<<<<

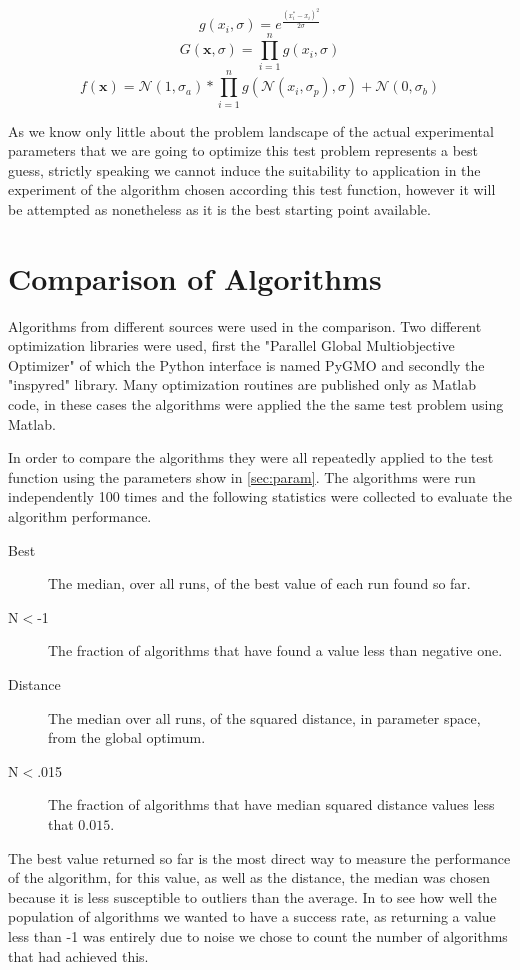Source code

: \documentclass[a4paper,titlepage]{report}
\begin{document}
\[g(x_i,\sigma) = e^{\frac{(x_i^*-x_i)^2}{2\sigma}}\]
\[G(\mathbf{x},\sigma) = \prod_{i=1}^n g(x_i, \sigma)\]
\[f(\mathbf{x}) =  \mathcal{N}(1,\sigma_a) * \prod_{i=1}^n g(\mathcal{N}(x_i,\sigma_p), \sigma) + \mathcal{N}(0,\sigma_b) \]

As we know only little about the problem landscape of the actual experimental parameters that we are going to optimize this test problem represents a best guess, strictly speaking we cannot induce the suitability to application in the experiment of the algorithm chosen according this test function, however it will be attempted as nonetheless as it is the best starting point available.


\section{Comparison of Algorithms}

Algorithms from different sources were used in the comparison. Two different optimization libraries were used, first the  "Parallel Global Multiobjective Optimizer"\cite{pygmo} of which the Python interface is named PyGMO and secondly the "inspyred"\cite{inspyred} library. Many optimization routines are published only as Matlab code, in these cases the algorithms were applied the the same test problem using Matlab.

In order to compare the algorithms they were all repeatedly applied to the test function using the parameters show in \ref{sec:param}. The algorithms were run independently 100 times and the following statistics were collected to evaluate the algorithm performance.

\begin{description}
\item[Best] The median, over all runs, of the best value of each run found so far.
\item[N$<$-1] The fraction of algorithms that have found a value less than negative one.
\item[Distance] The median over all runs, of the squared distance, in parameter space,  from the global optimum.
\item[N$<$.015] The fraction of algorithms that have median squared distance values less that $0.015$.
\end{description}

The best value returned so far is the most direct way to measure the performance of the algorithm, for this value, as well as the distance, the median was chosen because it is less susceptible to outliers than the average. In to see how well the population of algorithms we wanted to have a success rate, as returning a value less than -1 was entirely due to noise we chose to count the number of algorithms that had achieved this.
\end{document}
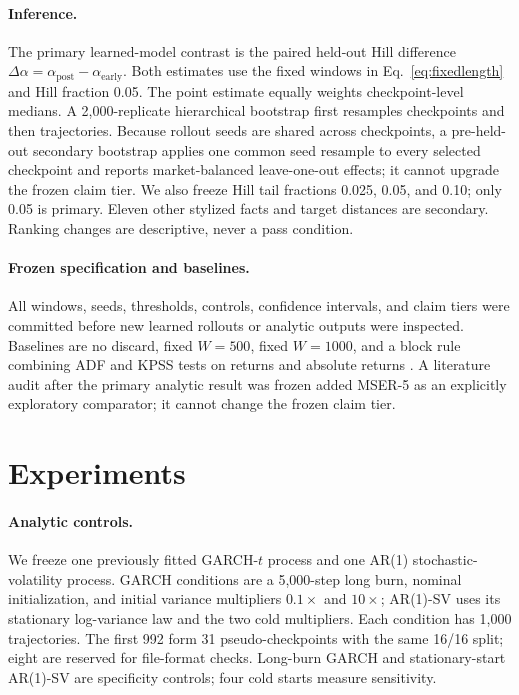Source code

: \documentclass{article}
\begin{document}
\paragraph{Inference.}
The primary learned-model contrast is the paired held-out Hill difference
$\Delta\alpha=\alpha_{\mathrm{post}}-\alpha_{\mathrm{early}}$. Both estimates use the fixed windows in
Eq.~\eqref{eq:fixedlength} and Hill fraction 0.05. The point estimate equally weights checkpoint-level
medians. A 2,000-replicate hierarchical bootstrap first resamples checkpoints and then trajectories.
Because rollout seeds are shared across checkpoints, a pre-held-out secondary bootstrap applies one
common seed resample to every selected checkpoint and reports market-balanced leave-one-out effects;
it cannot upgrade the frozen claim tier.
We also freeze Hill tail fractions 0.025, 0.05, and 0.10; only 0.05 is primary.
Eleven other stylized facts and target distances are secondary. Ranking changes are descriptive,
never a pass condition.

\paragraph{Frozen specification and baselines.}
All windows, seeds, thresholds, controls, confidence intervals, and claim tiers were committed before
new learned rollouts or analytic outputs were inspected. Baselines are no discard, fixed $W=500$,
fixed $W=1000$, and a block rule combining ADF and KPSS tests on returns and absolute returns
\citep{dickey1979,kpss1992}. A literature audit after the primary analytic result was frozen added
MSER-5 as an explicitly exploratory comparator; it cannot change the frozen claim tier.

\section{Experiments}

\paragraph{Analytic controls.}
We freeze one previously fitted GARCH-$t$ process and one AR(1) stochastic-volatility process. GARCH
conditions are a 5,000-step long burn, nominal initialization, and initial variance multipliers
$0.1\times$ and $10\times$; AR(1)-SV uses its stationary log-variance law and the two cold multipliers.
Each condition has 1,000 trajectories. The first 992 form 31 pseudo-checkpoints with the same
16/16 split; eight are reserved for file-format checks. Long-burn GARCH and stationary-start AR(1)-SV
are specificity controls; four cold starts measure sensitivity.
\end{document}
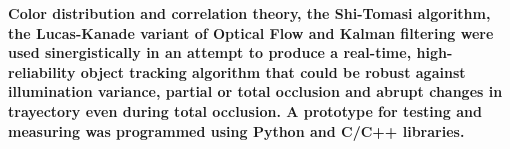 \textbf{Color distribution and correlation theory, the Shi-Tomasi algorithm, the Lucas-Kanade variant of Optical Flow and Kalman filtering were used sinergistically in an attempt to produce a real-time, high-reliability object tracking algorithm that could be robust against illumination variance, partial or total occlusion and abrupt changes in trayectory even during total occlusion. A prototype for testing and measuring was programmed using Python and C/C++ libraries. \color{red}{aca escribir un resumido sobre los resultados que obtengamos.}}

>>>>

» **Problem description**
All lines of the listing holding the string "learned" must be returned, copied as they stand.

» **Solution**
The primary learned-model contrast is the paired held-out Hill difference
new learned rollouts or analytic outputs were inspected. Baselines are no discard, fixed $W=500$,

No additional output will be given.